赤の閃光「わ、すみません」
「……いえ、こちらこそ」
今しがた、人ごみの中すれ違いざまにぶつかってきたその男に、夏油はニコリと愛想笑いをひとつ浮かべた。男は軽く頭を下げ、そのままもう振り返ることはなく、過ぎ去っていく。その後姿を、夏油は後ろ髪を引かれるような眼差しで追う。
「夏油様、今の知ってる人?」
普段と様子の違う夏油へ、覗き込むようにして隣にいた奈々子が問いかけた。
「いいや、知らないよ」
そう首を振る夏油だったが、瞳には懐かしさを含んでいた。
そう。先ほどの男は確かに夏油の知り合いではない。けれども、夏油がめずらしく心を乱すのには充分なものだった。
男が履いていた赤いスニーカー。ただ、それだけ目に入っただけなのに。夏油のしまい込んだはずの気持ちは、いとも簡単に、色鮮やかに蘇る。
自ら決めて、置いてきたはずの未練のことを。
夏油は好きだった。
彼のトレードマークのような、その赤いフードを揺らし、それと同じ色の動きやすいスニーカーで一直線に駆けてきてくれることが。なによりも。

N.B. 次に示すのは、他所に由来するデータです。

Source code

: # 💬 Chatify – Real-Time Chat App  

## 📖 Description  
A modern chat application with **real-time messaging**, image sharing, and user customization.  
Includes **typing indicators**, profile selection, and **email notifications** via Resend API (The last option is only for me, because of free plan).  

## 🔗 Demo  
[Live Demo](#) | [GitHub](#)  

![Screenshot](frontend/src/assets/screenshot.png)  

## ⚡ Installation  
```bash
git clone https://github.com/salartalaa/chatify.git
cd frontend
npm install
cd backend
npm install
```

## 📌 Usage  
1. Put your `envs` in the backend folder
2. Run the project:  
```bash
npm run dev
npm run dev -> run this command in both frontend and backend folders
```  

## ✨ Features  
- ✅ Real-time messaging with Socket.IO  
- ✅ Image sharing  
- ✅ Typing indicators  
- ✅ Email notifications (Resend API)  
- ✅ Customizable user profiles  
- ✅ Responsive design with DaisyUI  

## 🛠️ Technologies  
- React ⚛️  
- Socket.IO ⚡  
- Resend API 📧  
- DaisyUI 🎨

迷いなく、いつだって自分に向かってくるその赤いスニーカーは褪せることなく、今も夏油の脳裏に焼き付いているのだ。
――女々しいな、私も。
ふっ、と夏油が、誰にも気付かれない程度に息を漏らすと、嘲笑うかのように小さく片方の口角を釣り上げた。
私が、私の理想を叶えることができたならば。
あの、鮮やかな赤が、一直線へと私に向かってくるんだろうか。
またもう一度、彼を抱き締めることはできるんだろうか。
「なんて、ね」
その夏油の呟きは、雑踏に飲み込まれて誰にも届くことなく消えていった。